Action item:
Examine the entries and show every line in which the word "information" is found.

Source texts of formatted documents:
────────────────────────────────────────
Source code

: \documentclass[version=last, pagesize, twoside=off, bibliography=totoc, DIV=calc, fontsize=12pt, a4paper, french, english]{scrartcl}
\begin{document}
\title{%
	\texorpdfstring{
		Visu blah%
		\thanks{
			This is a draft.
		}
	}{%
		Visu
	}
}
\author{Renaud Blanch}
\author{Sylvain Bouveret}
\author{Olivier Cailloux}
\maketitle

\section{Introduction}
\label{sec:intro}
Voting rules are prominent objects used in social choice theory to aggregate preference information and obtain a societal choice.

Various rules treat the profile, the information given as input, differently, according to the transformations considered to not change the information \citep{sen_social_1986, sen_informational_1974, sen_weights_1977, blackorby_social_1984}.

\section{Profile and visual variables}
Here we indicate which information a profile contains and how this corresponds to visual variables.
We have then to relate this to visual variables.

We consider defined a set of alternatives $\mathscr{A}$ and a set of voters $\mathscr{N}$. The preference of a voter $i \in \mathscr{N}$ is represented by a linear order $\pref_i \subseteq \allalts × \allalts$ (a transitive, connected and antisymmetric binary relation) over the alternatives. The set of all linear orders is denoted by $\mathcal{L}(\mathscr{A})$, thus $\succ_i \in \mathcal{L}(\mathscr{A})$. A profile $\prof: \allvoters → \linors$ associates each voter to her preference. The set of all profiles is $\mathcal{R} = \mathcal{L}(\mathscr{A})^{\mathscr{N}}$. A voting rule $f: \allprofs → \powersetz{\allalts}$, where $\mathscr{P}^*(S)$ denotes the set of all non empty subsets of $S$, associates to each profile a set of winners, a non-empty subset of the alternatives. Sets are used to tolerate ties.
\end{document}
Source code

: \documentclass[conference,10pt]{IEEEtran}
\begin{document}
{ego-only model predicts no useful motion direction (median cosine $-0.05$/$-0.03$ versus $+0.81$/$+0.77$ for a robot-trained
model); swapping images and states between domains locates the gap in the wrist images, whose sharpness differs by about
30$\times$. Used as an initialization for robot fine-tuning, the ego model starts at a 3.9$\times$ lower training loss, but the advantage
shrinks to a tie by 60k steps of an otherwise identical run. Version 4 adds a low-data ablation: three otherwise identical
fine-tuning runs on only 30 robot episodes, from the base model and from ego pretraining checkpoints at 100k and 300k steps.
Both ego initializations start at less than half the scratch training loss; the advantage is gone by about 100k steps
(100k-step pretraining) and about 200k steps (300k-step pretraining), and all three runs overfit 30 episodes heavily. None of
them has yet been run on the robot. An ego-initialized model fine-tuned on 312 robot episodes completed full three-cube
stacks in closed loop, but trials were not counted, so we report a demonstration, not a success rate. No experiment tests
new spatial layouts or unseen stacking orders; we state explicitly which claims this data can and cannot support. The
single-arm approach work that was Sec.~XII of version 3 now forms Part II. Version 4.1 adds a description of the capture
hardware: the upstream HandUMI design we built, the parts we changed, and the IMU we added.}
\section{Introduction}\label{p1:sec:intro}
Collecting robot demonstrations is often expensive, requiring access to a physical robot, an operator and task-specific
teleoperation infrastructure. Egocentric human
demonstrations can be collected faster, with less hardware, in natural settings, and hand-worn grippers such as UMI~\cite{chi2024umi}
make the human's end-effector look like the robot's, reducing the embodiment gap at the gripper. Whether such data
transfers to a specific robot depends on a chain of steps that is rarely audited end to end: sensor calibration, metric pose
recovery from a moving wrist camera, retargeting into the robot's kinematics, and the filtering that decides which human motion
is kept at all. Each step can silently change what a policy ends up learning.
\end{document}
────────────────────────────────────────
Solution:
Voting rules are prominent objects used in social choice theory to aggregate preference information and obtain a societal choice.
Various rules treat the profile, the information given as input, differently, according to the transformations considered to not change the information \citep{sen_social_1986, sen_informational_1974, sen_weights_1977, blackorby_social_1984}.
Here we indicate which information a profile contains and how this corresponds to visual variables.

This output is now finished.